Copied directly from the Pitt Review Executive Summary "ES.49 ‘Strategic sandbagging’ can be successfully used alongside roads or adjacent to important buildings to prevent them from flooding, but the work needs to be done properly by experts. The Review was unable to obtain any significant evidence that sandbags were particularly effective during the 2007 summer floods in providing protection to individual households. ES.50 Nevertheless, sandbags are still widely regarded as an important focus for community action and they should not simply be withdrawn. The general provision of sandbags should be phased out in favour of better products such as kite-marked fl ood boards, air brick covers and other forms of temporary defence".
Sandbags are porous, so water works through the grains of sand which then act more like a sieve than a flood barrier on their own. That is why you see them used in front of doors with a plastic sheet.
As a flood defense barrier for doors they weigh a lot, typically 15kg (33 pounds) each when dry and that turn into 25kg (55 pounds) when wet. You see them used 10 or so at a time to make a wall about 0.5m (20 inches) high. So you need to have enough muscle power to move 150kg or 330 pounds before the flood and 250kg or 550 pounds after a flood. That is per door too.
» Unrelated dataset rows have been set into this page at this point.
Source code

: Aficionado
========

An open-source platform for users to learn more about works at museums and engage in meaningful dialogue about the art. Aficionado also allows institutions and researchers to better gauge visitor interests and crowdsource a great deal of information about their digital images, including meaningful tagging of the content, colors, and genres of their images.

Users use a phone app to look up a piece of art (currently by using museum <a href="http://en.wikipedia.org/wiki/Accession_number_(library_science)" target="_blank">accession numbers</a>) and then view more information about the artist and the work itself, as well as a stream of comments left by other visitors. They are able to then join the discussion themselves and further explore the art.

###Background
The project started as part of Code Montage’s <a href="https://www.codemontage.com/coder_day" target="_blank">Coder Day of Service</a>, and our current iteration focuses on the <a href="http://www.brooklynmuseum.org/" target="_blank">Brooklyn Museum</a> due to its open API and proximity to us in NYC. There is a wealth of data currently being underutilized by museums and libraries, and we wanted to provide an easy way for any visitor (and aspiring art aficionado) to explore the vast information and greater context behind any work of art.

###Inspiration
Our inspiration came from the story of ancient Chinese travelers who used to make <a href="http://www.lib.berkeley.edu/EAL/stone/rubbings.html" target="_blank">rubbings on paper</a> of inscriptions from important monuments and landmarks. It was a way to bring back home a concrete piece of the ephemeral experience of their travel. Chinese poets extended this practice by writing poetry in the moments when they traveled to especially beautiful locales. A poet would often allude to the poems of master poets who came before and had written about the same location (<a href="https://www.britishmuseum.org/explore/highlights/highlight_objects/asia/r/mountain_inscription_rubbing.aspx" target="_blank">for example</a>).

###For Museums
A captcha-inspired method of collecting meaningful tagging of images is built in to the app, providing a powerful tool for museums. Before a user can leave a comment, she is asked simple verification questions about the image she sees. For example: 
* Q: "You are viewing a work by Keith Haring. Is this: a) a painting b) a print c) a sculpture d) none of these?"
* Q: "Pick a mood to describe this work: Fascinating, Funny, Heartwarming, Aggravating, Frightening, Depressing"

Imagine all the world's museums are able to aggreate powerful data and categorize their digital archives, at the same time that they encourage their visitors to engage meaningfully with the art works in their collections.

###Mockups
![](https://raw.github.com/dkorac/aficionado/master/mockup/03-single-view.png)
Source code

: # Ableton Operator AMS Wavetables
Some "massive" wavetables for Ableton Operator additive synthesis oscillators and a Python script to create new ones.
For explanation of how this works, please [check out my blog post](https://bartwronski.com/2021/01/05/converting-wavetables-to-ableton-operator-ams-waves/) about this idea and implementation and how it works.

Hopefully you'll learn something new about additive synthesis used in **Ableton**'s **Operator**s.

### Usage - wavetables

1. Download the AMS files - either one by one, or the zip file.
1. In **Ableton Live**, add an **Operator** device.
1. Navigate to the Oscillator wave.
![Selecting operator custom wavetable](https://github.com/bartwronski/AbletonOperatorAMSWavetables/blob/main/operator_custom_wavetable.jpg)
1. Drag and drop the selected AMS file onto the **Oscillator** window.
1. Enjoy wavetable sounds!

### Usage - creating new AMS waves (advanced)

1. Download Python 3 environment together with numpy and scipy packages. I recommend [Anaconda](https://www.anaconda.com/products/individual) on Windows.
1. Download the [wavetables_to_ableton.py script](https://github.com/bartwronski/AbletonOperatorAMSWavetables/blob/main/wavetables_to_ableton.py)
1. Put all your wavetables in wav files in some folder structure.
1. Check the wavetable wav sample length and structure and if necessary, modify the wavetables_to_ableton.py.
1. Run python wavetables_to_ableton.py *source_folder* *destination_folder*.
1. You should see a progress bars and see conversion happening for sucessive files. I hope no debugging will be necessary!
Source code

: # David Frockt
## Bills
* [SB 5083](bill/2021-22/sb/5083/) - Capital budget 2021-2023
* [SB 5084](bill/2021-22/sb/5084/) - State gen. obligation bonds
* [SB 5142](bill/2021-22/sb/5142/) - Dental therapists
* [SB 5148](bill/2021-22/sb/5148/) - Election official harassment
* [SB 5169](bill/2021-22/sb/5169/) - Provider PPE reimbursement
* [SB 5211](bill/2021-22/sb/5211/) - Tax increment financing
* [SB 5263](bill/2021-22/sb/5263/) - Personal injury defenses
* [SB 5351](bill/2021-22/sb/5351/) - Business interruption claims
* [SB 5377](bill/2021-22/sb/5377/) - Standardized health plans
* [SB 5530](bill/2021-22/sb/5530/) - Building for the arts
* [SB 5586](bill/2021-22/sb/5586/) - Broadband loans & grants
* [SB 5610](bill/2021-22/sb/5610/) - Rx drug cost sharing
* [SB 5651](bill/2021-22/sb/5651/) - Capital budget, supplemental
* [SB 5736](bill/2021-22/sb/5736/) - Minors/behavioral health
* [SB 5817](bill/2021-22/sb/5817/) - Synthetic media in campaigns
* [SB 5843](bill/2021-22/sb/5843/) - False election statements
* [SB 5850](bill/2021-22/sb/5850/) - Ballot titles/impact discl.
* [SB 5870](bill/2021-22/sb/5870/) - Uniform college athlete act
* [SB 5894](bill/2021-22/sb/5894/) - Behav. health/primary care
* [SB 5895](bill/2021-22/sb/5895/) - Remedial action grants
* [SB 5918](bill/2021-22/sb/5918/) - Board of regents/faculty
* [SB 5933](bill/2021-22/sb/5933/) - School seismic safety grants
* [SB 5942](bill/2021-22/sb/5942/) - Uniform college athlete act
On the plus side in the UK the government and councils have been known to give them away for free in times of well publicised disaster, but you usually need to collect and fill them yourself from a local depot. You may just have to move the 150kg from say the curb to the front door, but chances are you have to move that much into the sandbags first, then you have to bring them home – so you need to lift them and put them into your car or van… then you need to position them making sure you use the sheet well so the flood water does not just flow through gaps in the wall or between the grains of sand.
You can buy filled sandbags delivered to your home on line, 10 can cost 4 times as much as Flood Traps to build the sand bag height of flood barrier, upto 0.5m or 20".
Inflatable "sand less" sandbags can be washed away with the flood current, to create an unexpected and unwanted barrier further downstream which may force flood water to flood other properties and damage other areas.
Once the floods have gone the flood sacks wet with putried contaminated water fill the air with a stench like raw sewage or dead fish and they have to be collected for disposal.